Pension buybacks allow eligible Canadians to purchase years of service for periods when they were not participating in their employer’s pension plan.
Advantages and disadvantages of a pension buyback
There are some things to consider when deciding if participating in a pension buyback service is right for you.
- The opportunity for increased pension income at retirement, or the potential to retire earlier.
- A fixed income stream during retirement, with less longevity risk.
- The potential for increased creditor protection if you have a registered pension plan (RPP)
- The potential opportunity for a tax deduction depends on how the buyback is funded.
- May reduce your RRSP contribution room.
- Limited access to the pension funds in case of an emergency (compared to RRSP funds that are eligible for withdrawal).

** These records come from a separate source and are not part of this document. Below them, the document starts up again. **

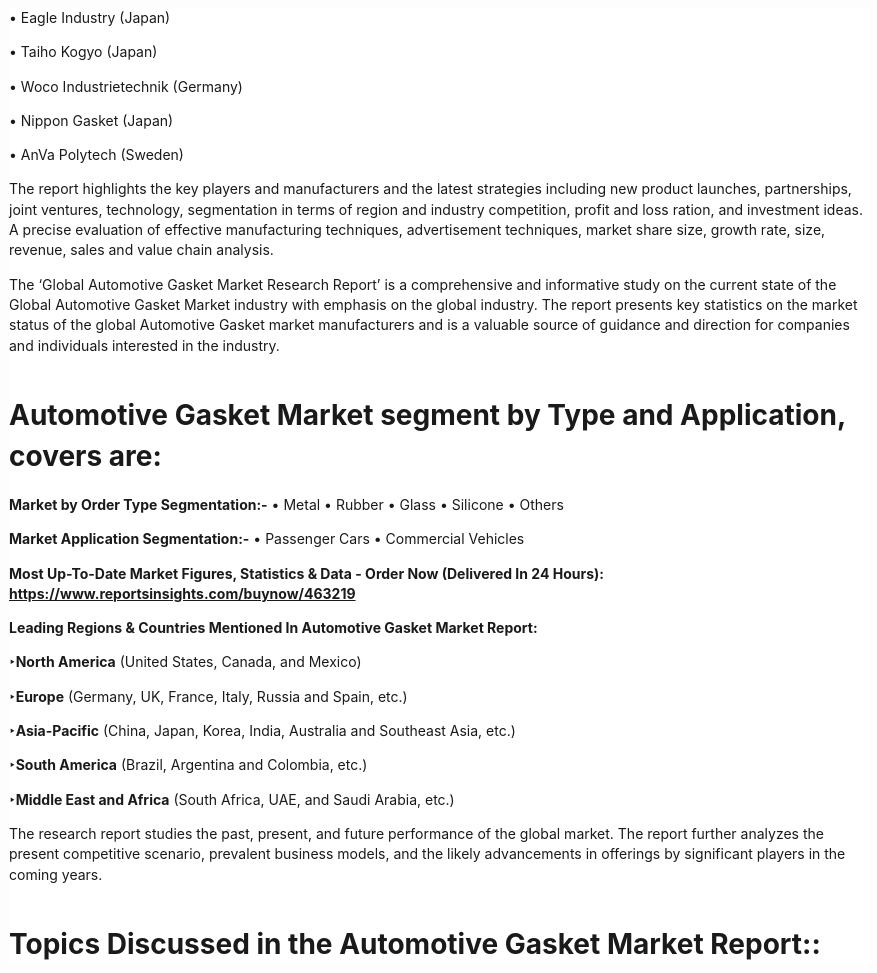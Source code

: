 • Eagle Industry (Japan)

• Taiho Kogyo (Japan)

• Woco Industrietechnik (Germany)

• Nippon Gasket (Japan)

• AnVa Polytech (Sweden)

The report highlights the key players and manufacturers and the latest strategies including new product launches, partnerships, joint ventures, technology, segmentation in terms of region and industry competition, profit and loss ration, and investment ideas. A precise evaluation of effective manufacturing techniques, advertisement techniques, market share size, growth rate, size, revenue, sales and value chain analysis.

The ‘Global Automotive Gasket Market Research Report’ is a comprehensive and informative study on the current state of the Global Automotive Gasket Market industry with emphasis on the global industry. The report presents key statistics on the market status of the global Automotive Gasket market manufacturers and is a valuable source of guidance and direction for companies and individuals interested in the industry.

# <strong>Automotive Gasket Market segment by Type and Application, covers are:</strong>

<strong>Market by Order Type Segmentation:-</strong>
• Metal
• Rubber
• Glass
• Silicone
• Others

<strong>Market Application Segmentation:-</strong>
• Passenger Cars
• Commercial Vehicles

<strong>Most Up-To-Date Market Figures, Statistics & Data - Order Now (Delivered In 24 Hours): <a href=https://www.reportsinsights.com/buynow/463219>https://www.reportsinsights.com/buynow/463219</a></strong>

<strong>Leading Regions &amp; Countries Mentioned In Automotive Gasket Market Report:</strong>

<strong>‣North America</strong> (United States, Canada, and Mexico)

<strong>‣Europe</strong> (Germany, UK, France, Italy, Russia and Spain, etc.)

<strong>‣Asia-Pacific</strong> (China, Japan, Korea, India, Australia and Southeast Asia, etc.)

<strong>‣South America</strong> (Brazil, Argentina and Colombia, etc.)

<strong>‣Middle East and Africa</strong> (South Africa, UAE, and Saudi Arabia, etc.)

The research report studies the past, present, and future performance of the global market. The report further analyzes the present competitive scenario, prevalent business models, and the likely advancements in offerings by significant players in the coming years.

# <strong>Topics Discussed in the Automotive Gasket Market Report::</strong>
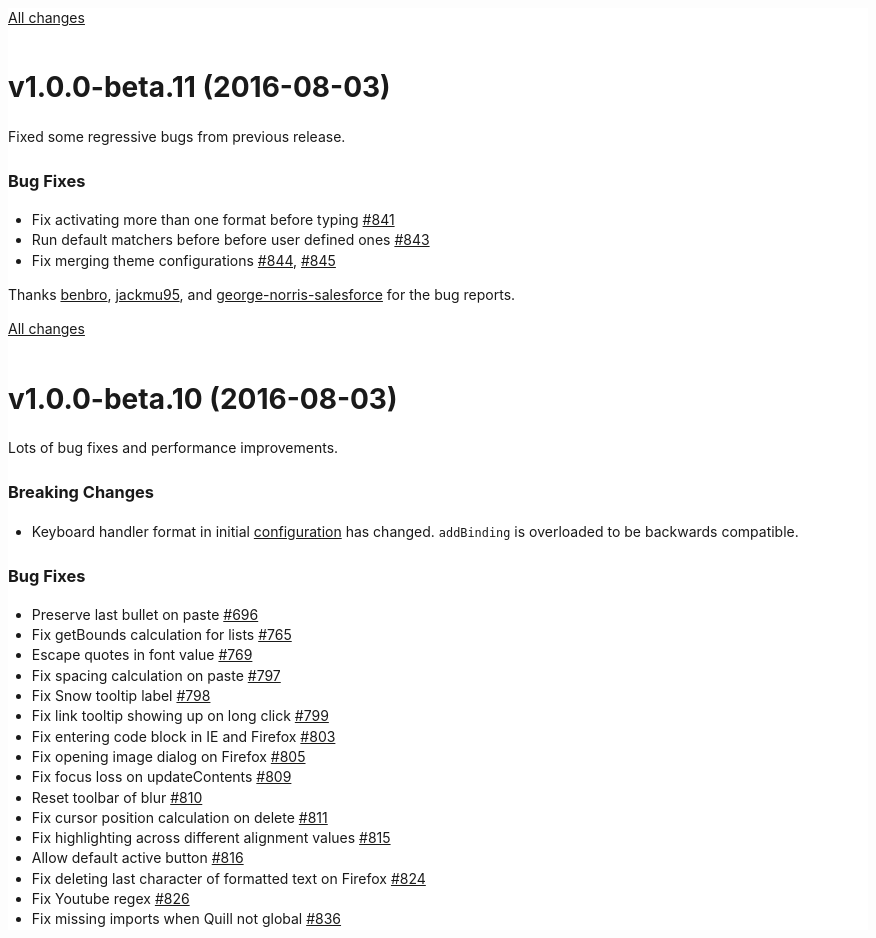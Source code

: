 [All changes](https://github.com/quilljs/quill/releases/tag/v1.0.0-rc.0)

# v1.0.0-beta.11 (2016-08-03)

Fixed some regressive bugs from previous release.

### Bug Fixes

- Fix activating more than one format before typing [#841](https://github.com/quilljs/quill/issues/841)
- Run default matchers before before user defined ones [#843](https://github.com/quilljs/quill/issues/843)
- Fix merging theme
  configurations [#844](https://github.com/quilljs/quill/issues/844), [#845](https://github.com/quilljs/quill/issues/845)

Thanks [benbro](https://github.com/benbro), [jackmu95](https://github.com/jackmu95),
and [george-norris-salesforce](https://github.com/george-norris-salesforce) for the bug reports.

[All changes](https://github.com/quilljs/quill/releases/tag/v1.0.0-beta.11)

# v1.0.0-beta.10 (2016-08-03)

Lots of bug fixes and performance improvements.

### Breaking Changes

- Keyboard handler format in initial [configuration](beta.quilljs.com/docs/modules/keyboard/) has changed. `addBinding`
  is overloaded to be backwards compatible.

### Bug Fixes

- Preserve last bullet on paste [#696](https://github.com/quilljs/quill/issues/696)
- Fix getBounds calculation for lists [#765](https://github.com/quilljs/quill/issues/765)
- Escape quotes in font value [#769](https://github.com/quilljs/quill/issues/769)
- Fix spacing calculation on paste [#797](https://github.com/quilljs/quill/issues/797)
- Fix Snow tooltip label [#798](https://github.com/quilljs/quill/issues/798)
- Fix link tooltip showing up on long click [#799](https://github.com/quilljs/quill/issues/799)
- Fix entering code block in IE and Firefox [#803](https://github.com/quilljs/quill/issues/803)
- Fix opening image dialog on Firefox [#805](https://github.com/quilljs/quill/issues/805)
- Fix focus loss on updateContents [#809](https://github.com/quilljs/quill/issues/809)
- Reset toolbar of blur [#810](https://github.com/quilljs/quill/issues/810)
- Fix cursor position calculation on delete [#811](https://github.com/quilljs/quill/issues/811)
- Fix highlighting across different alignment values [#815](https://github.com/quilljs/quill/issues/815)
- Allow default active button [#816](https://github.com/quilljs/quill/issues/816)
- Fix deleting last character of formatted text on Firefox [#824](https://github.com/quilljs/quill/issues/824)
- Fix Youtube regex [#826](https://github.com/quilljs/quill/pull/826)
- Fix missing imports when Quill not global [#836](https://github.com/quilljs/quill/pull/836)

- Limited estate planning options.
- The contributed capital may perform differently within the pension fund compared to the increased income stream from the pension buyback.
Since the cost of a pension buyback is specific to each person, it is best to contact your pension provider directly. They will also be able to provide specifics regarding tax implications.
Request a pension buyback with Wealthsimple
To request a pension buyback, contact our support team. They will need the following to assist with your request:
A T2033 form that has been filled out and signed by you and your pension provider.
In some cases, your pension provider will provide you with a pension buyback invoice that contains the same information as a T2033.
- A locked-in agreement from your pension provider
This is only if the funds are coming from a LIRA account.
Once the paperwork has been received by our support team, our back office will review the documents and issue a cheque to your pension provider.